2014-02-22 23:52:40 | 韓国の漫画
        

 このところブログの更新が滞っている理由の1つは、アップ予定の記事が内容的に書きにくいということです。

 2週間ほど前にイッキに読了したギャグ漫画「安いです 千里馬マート(쌉니다 천리마마트)」も、感想をどう書くか思案のはてに、結局いまだ方針不明のまま書き始めた次第です。

 この漫画の購入のきっかけは<innolife>の書籍通販のページ。説明文には「<NAVER漫画>の代表的ウェブトゥーン(ネット漫画)作家キム・ギュサム(김규삼)の2作目の長編。マート(=スーパーマッケット)」を背景に、今日の韓国の経済・経営・政治等を才知あるパロディとして描き、その漫画的才能と時事的な感覚が完璧な共感を得た最高の作品」とあります。

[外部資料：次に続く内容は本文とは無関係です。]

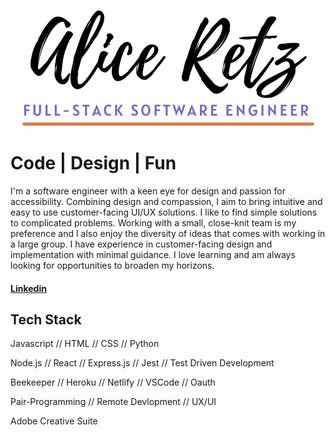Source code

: <p align="center"><img src="./assets/readmeheader.jpg" alt="Alice Retz, Full-stack Software Engineer" /></p>

# Code | Design | Fun
I'm a software engineer with a keen eye for design and passion for accessibility. Combining design and compassion, I aim to bring intuitive and easy to use customer-facing UI/UX solutions. I like to find simple solutions to complicated problems. Working with a small, close-knit team is my preference and I also enjoy the diversity of ideas that comes with working in a large group. I have experience in customer-facing design and implementation with minimal guidance. I love learning and am always looking for opportunities to broaden my horizons.
#### [Linkedin](https://www.linkedin.com/in/aliceretz/)

## Tech Stack
Javascript // HTML // CSS // Python

Node.js // React // Express.js // Jest // Test Driven Development 

Beekeeper // Heroku // Netlify // VSCode // Oauth

Pair-Programming // Remote Devlopment // UX/UI

Adobe Creative Suite
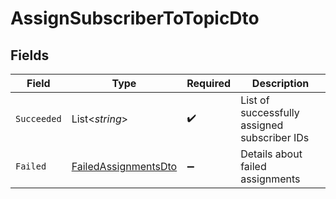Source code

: # AssignSubscriberToTopicDto


## Fields

| Field                                                                   | Type                                                                    | Required                                                                | Description                                                             |
| ----------------------------------------------------------------------- | ----------------------------------------------------------------------- | ----------------------------------------------------------------------- | ----------------------------------------------------------------------- |
| `Succeeded`                                                             | List<*string*>                                                          | :heavy_check_mark:                                                      | List of successfully assigned subscriber IDs                            |
| `Failed`                                                                | [FailedAssignmentsDto](../../Models/Components/FailedAssignmentsDto.md) | :heavy_minus_sign:                                                      | Details about failed assignments                                        |
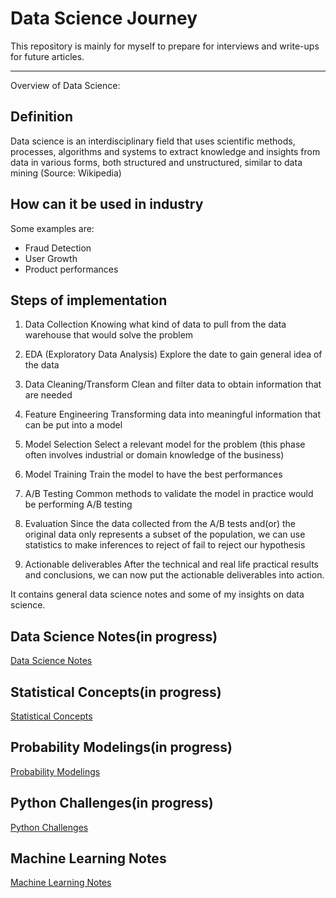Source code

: # Data Science Journey

This repository is mainly for myself to prepare for interviews and write-ups for future articles.

***

Overview of Data Science:

## Definition

Data science is an interdisciplinary field that uses scientific methods, processes, algorithms and systems to extract knowledge and insights from data in various forms, both structured and unstructured, similar to data mining
(Source: Wikipedia)

## How can it be used in industry

Some examples are:

  - Fraud Detection
  - User Growth
  - Product performances


## Steps of implementation


  1. Data Collection
  Knowing what kind of data to pull from the data warehouse that would solve the problem

  2. EDA (Exploratory Data Analysis)
  Explore the date to gain general idea of the data

  3. Data Cleaning/Transform
  Clean and filter data to obtain information that are needed

  4. Feature Engineering
  Transforming data into meaningful information that can be put into a model

  5. Model Selection
  Select a relevant model for the problem (this phase often involves industrial or domain knowledge of the business)

  6. Model Training
  Train the model to have the best performances

  7. A/B Testing
  Common methods to validate the model in practice would be performing A/B testing

  8. Evaluation
  Since the data collected from the A/B tests and(or) the original data only represents a subset of the population, we can use statistics to make inferences to reject of fail to reject our hypothesis

  9. Actionable deliverables
  After the technical and real life practical results and conclusions, we can now put the actionable deliverables into action.



It contains general data science notes and some of my insights on data science.

## Data Science Notes(in progress)
[Data Science Notes](https://github.com/kammybdeng/dsi-interview-prep/blob/master/general%20notes/Data%20Science%20general%20notes.ipynb)

## Statistical Concepts(in progress)
[Statistical Concepts](https://github.com/kammybdeng/dsi-interview-prep/blob/master/Stats%20Concepts.ipynb)

## Probability Modelings(in progress)
[Probability Modelings](https://github.com/kammybdeng/dsi-interview-prep/blob/master/probability%20simulations.ipynb)

## Python Challenges(in progress)
[Python Challenges](https://github.com/kammybdeng/dsi-interview-prep/blob/master/python%20challenge/Python%20challenges.ipynb)

## Machine Learning Notes
[Machine Learning Notes](https://github.com/kammybdeng/data-science-journey/tree/master/machine%20learning)
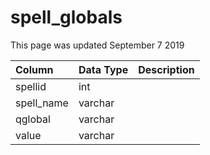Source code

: # spell\_globals

This page was updated September 7 2019

| Column | Data Type | Description |
| :--- | :--- | :--- |
| spellid | int |  |
| spell\_name | varchar |  |
| qglobal | varchar |  |
| value | varchar |  |

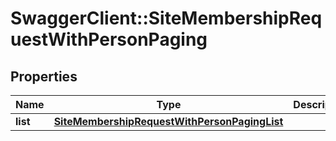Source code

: # SwaggerClient::SiteMembershipRequestWithPersonPaging

## Properties
Name | Type | Description | Notes
------------ | ------------- | ------------- | -------------
**list** | [**SiteMembershipRequestWithPersonPagingList**](SiteMembershipRequestWithPersonPagingList.md) |  | [optional] 


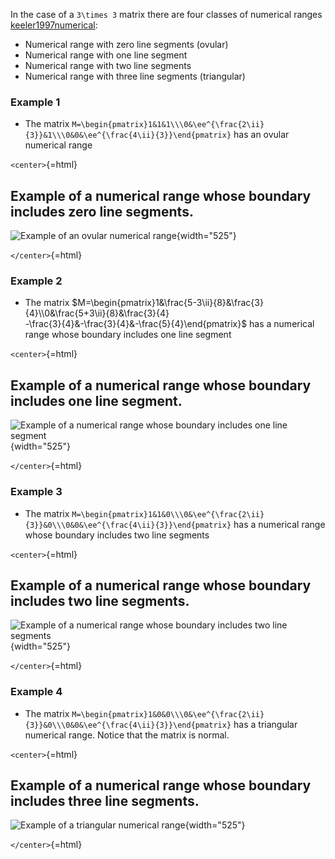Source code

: In the case of a ``3\times 3`` matrix there are four classes of
numerical ranges [keeler1997numerical](@cite):

-   Numerical range with zero line segments (ovular)
-   Numerical range with one line segment
-   Numerical range with two line segments
-   Numerical range with three line segments (triangular)

### Example 1

-   The matrix
    ``M=\begin{pmatrix}1&1&1\\\0&\ee^{\frac{2\ii}{3}}&1\\\0&0&\ee^{\frac{4\ii}{3}}\end{pmatrix}``
    has an ovular numerical range

`<center>`{=html}

  Example of a numerical range whose boundary includes zero line segments.
  -----------------------------------------------------------------------------------
  ![Example of an ovular numerical range](/properties/3x3_round_3.png){width="525"}

`</center>`{=html}

### Example 2

-   The matrix
    \$M=\begin{pmatrix}1&\frac{5-3\ii}{8}&\frac{3}{4}\\\0&\frac{5+3\ii}{8}&\frac{3}{4}\
    -\frac{3}{4}&-\frac{3}{4}&-\frac{5}{4}\end{pmatrix}\$ has a
    numerical range whose boundary includes one line segment

`<center>`{=html}

  Example of a numerical range whose boundary includes one line segment.
  --------------------------------------------------------------------------------------------------------------------
  ![Example of a numerical range whose boundary includes one line segment](/properties/3x3_round_2.png){width="525"}

`</center>`{=html}

### Example 3

-   The matrix
    ``M=\begin{pmatrix}1&1&0\\\0&\ee^{\frac{2\ii}{3}}&0\\\0&0&\ee^{\frac{4\ii}{3}}\end{pmatrix}``
    has a numerical range whose boundary includes two line segments

`<center>`{=html}

  Example of a numerical range whose boundary includes two line segments.
  ---------------------------------------------------------------------------------------------------------------------
  ![Example of a numerical range whose boundary includes two line segments](/properties/3x3_round_1.png){width="525"}

`</center>`{=html}

### Example 4

-   The matrix
    ``M=\begin{pmatrix}1&0&0\\\0&\ee^{\frac{2\ii}{3}}&0\\\0&0&\ee^{\frac{4\ii}{3}}\end{pmatrix}``
    has a triangular numerical range. Notice that the matrix is normal.

`<center>`{=html}

  Example of a numerical range whose boundary includes three line segments.
  ---------------------------------------------------------------------------------------
  ![Example of a triangular numerical range](/properties/3x3_triangle.png){width="525"}

`</center>`{=html}

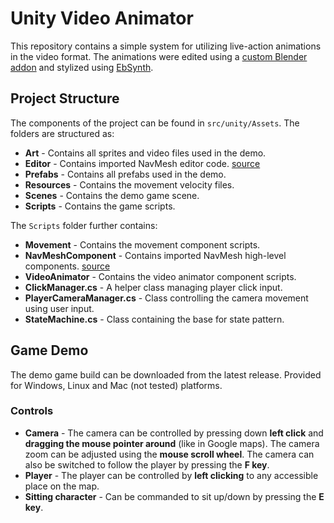 # Unity Video Animator
This repository contains a simple system for utilizing live-action animations in the video format. The animations were edited using a [custom Blender addon](https://github.com/HonzaKlicpera/Effective-footage-processing-Blender) and stylized using [EbSynth](https://ebsynth.com/).

## Project Structure
The components of the project can be found in `src/unity/Assets`. The folders are structured as:
* **Art** - Contains all sprites and video files used in the demo.
* **Editor** - Contains imported NavMesh editor code. [source](https://github.com/Unity-Technologies/NavMeshComponents)
* **Prefabs** - Contains all prefabs used in the demo.
* **Resources** - Contains the movement velocity files.
* **Scenes** - Contains the demo game scene.
* **Scripts** - Contains the game scripts.

The `Scripts` folder further contains:
* **Movement** - Contains the movement component scripts.
* **NavMeshComponent** - Contains imported NavMesh high-level components. [source](https://github.com/Unity-Technologies/NavMeshComponents)
* **VideoAnimator** - Contains the video animator component scripts.
* **ClickManager.cs** - A helper class managing player click input.
* **PlayerCameraManager.cs** - Class controlling the camera movement using user input.
* **StateMachine.cs** - Class containing the base for state pattern.

## Game Demo
The demo game build can be downloaded from the latest release. Provided for Windows, Linux and Mac (not tested) platforms.

### Controls
* **Camera** - The camera can be controlled by pressing down **left click** and **dragging the mouse pointer around** (like in Google maps). The camera zoom can be adjusted using the **mouse scroll wheel**. The camera can also be switched to follow the player by pressing the **F key**.
* **Player** - The player can be controlled by **left clicking** to any accessible place on the map.
* **Sitting character** - Can be commanded to sit up/down by pressing the **E key**.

 <NAVER漫画>のサイト等で直接確認すると、2010年8月~2013年10月連載されて、第2部の最後の方はまだ→コチラで見ることができます。
 連載中から人気で、この書籍版(全5巻)の第1巻は2012年7月に発行されました。

 で、肝心の内容について。上記innolifeの説明文だけ見て何か山口六平太とか島耕作とかをちょっと連想してしまいましたが、実際に読んでみるとこれがぜ~んぜん大違い。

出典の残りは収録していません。